Desert of the Heart is a study of the interconnection of living things (some of them already dead in the corporeal/material realm but alive and present in others) in a stark environment that to the caring eye and intelligent effort of its author seems as lush and life-sustaining as the Garden of Eden. Horsethief Ranch and what Chamberlain experienced, accomplished, learned and left behind are all brought back to us in the form of stunningly beautiful, soulful prose.

Chamberlain did what nearly every person of spirit and imagination dreams of doing without ever doing it: she ran away from home. She ran not to retreat from the world and its illusions but to embrace its primordial realities. She sold her condo and left a comfortable life of friends, culture and social involvement in Aspen, Colorado, which epitomizes the apex of modern materialism and success according to western values. Without directly posing the question, Chamberlain answers the question of why she would exchange Aspen for Horsethief, where there was no electricity, no phone and no neighbors. She also reveals the personal costs and rewards of her story.

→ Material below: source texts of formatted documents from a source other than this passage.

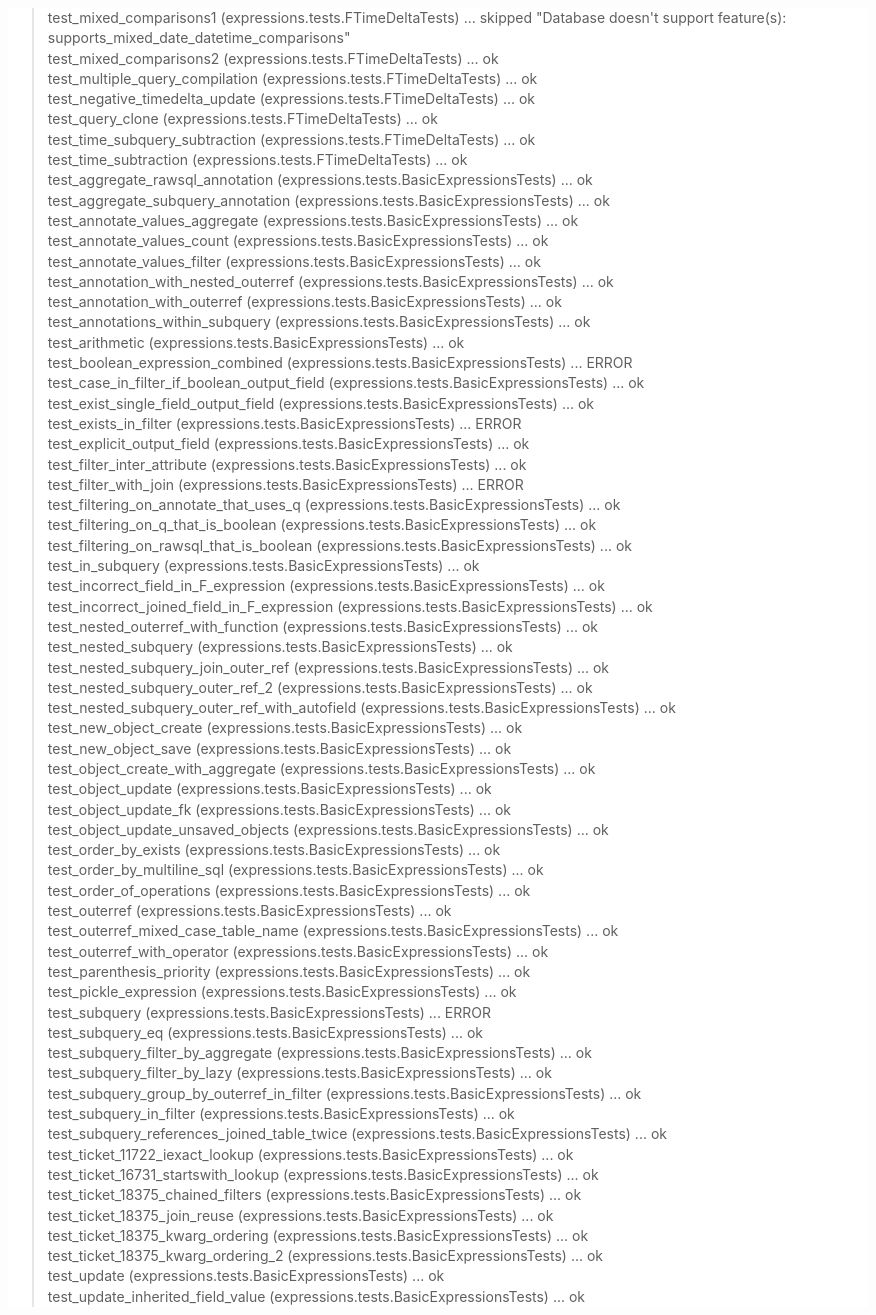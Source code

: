 > test_mixed_comparisons1 (expressions.tests.FTimeDeltaTests) ... skipped "Database doesn't support feature(s): supports_mixed_date_datetime_comparisons"  
> test_mixed_comparisons2 (expressions.tests.FTimeDeltaTests) ... ok  
> test_multiple_query_compilation (expressions.tests.FTimeDeltaTests) ... ok  
> test_negative_timedelta_update (expressions.tests.FTimeDeltaTests) ... ok  
> test_query_clone (expressions.tests.FTimeDeltaTests) ... ok  
> test_time_subquery_subtraction (expressions.tests.FTimeDeltaTests) ... ok  
> test_time_subtraction (expressions.tests.FTimeDeltaTests) ... ok  
> test_aggregate_rawsql_annotation (expressions.tests.BasicExpressionsTests) ... ok  
> test_aggregate_subquery_annotation (expressions.tests.BasicExpressionsTests) ... ok  
> test_annotate_values_aggregate (expressions.tests.BasicExpressionsTests) ... ok  
> test_annotate_values_count (expressions.tests.BasicExpressionsTests) ... ok  
> test_annotate_values_filter (expressions.tests.BasicExpressionsTests) ... ok  
> test_annotation_with_nested_outerref (expressions.tests.BasicExpressionsTests) ... ok  
> test_annotation_with_outerref (expressions.tests.BasicExpressionsTests) ... ok  
> test_annotations_within_subquery (expressions.tests.BasicExpressionsTests) ... ok  
> test_arithmetic (expressions.tests.BasicExpressionsTests) ... ok  
> test_boolean_expression_combined (expressions.tests.BasicExpressionsTests) ... ERROR  
> test_case_in_filter_if_boolean_output_field (expressions.tests.BasicExpressionsTests) ... ok  
> test_exist_single_field_output_field (expressions.tests.BasicExpressionsTests) ... ok  
> test_exists_in_filter (expressions.tests.BasicExpressionsTests) ... ERROR  
> test_explicit_output_field (expressions.tests.BasicExpressionsTests) ... ok  
> test_filter_inter_attribute (expressions.tests.BasicExpressionsTests) ... ok  
> test_filter_with_join (expressions.tests.BasicExpressionsTests) ... ERROR  
> test_filtering_on_annotate_that_uses_q (expressions.tests.BasicExpressionsTests) ... ok  
> test_filtering_on_q_that_is_boolean (expressions.tests.BasicExpressionsTests) ... ok  
> test_filtering_on_rawsql_that_is_boolean (expressions.tests.BasicExpressionsTests) ... ok  
> test_in_subquery (expressions.tests.BasicExpressionsTests) ... ok  
> test_incorrect_field_in_F_expression (expressions.tests.BasicExpressionsTests) ... ok  
> test_incorrect_joined_field_in_F_expression (expressions.tests.BasicExpressionsTests) ... ok  
> test_nested_outerref_with_function (expressions.tests.BasicExpressionsTests) ... ok  
> test_nested_subquery (expressions.tests.BasicExpressionsTests) ... ok  
> test_nested_subquery_join_outer_ref (expressions.tests.BasicExpressionsTests) ... ok  
> test_nested_subquery_outer_ref_2 (expressions.tests.BasicExpressionsTests) ... ok  
> test_nested_subquery_outer_ref_with_autofield (expressions.tests.BasicExpressionsTests) ... ok  
> test_new_object_create (expressions.tests.BasicExpressionsTests) ... ok  
> test_new_object_save (expressions.tests.BasicExpressionsTests) ... ok  
> test_object_create_with_aggregate (expressions.tests.BasicExpressionsTests) ... ok  
> test_object_update (expressions.tests.BasicExpressionsTests) ... ok  
> test_object_update_fk (expressions.tests.BasicExpressionsTests) ... ok  
> test_object_update_unsaved_objects (expressions.tests.BasicExpressionsTests) ... ok  
> test_order_by_exists (expressions.tests.BasicExpressionsTests) ... ok  
> test_order_by_multiline_sql (expressions.tests.BasicExpressionsTests) ... ok  
> test_order_of_operations (expressions.tests.BasicExpressionsTests) ... ok  
> test_outerref (expressions.tests.BasicExpressionsTests) ... ok  
> test_outerref_mixed_case_table_name (expressions.tests.BasicExpressionsTests) ... ok  
> test_outerref_with_operator (expressions.tests.BasicExpressionsTests) ... ok  
> test_parenthesis_priority (expressions.tests.BasicExpressionsTests) ... ok  
> test_pickle_expression (expressions.tests.BasicExpressionsTests) ... ok  
> test_subquery (expressions.tests.BasicExpressionsTests) ... ERROR  
> test_subquery_eq (expressions.tests.BasicExpressionsTests) ... ok  
> test_subquery_filter_by_aggregate (expressions.tests.BasicExpressionsTests) ... ok  
> test_subquery_filter_by_lazy (expressions.tests.BasicExpressionsTests) ... ok  
> test_subquery_group_by_outerref_in_filter (expressions.tests.BasicExpressionsTests) ... ok  
> test_subquery_in_filter (expressions.tests.BasicExpressionsTests) ... ok  
> test_subquery_references_joined_table_twice (expressions.tests.BasicExpressionsTests) ... ok  
> test_ticket_11722_iexact_lookup (expressions.tests.BasicExpressionsTests) ... ok  
> test_ticket_16731_startswith_lookup (expressions.tests.BasicExpressionsTests) ... ok  
> test_ticket_18375_chained_filters (expressions.tests.BasicExpressionsTests) ... ok  
> test_ticket_18375_join_reuse (expressions.tests.BasicExpressionsTests) ... ok  
> test_ticket_18375_kwarg_ordering (expressions.tests.BasicExpressionsTests) ... ok  
> test_ticket_18375_kwarg_ordering_2 (expressions.tests.BasicExpressionsTests) ... ok  
> test_update (expressions.tests.BasicExpressionsTests) ... ok  
> test_update_inherited_field_value (expressions.tests.BasicExpressionsTests) ... ok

And what a story it is. It includes love, sorrow, death by loco weed, suicide, laughter, a (barely) harmless sexually addicted fool, fear, joy, unlikely friends, wise friends, new friends and old ones, and the space and time to think, write, experience and evolve.

Her companions are her dog, Koa, her horses, occasional and usually but not always welcome human visitors, a wild landscape – and solitude. Her immediate world is an oasis used by humans for centuries, nursed by her hands, effort and skills into a desert garden unencumbered by material signposts. She falls in love with an eccentric, reclusive man as wary of relationship as she is of a lack of what she terms “unmolested landscape.” That man’s love, enmeshed with extended doses of solitude and daily and nightly encounters with unmolested landscape bring Chamberlain closer to what Buddhism terms Bodhichitta, “awakened mind.” Close enough that she is able to write of encountering a bighorn ram only ten yards away: “The ram stood still as a statue, head high, legs poised, gazing at us with neither fear nor arrogance nor interest. His presence, his wildness, his life defined in his own mysterious terms, was so overwhelming that he made everything else disappear, including ourselves.”

Chamberlain began writing the book during her second year at the ranch, and completed it after she left Horsethief. It is a stopover on the journey of life to treasure, and it speaks to us all.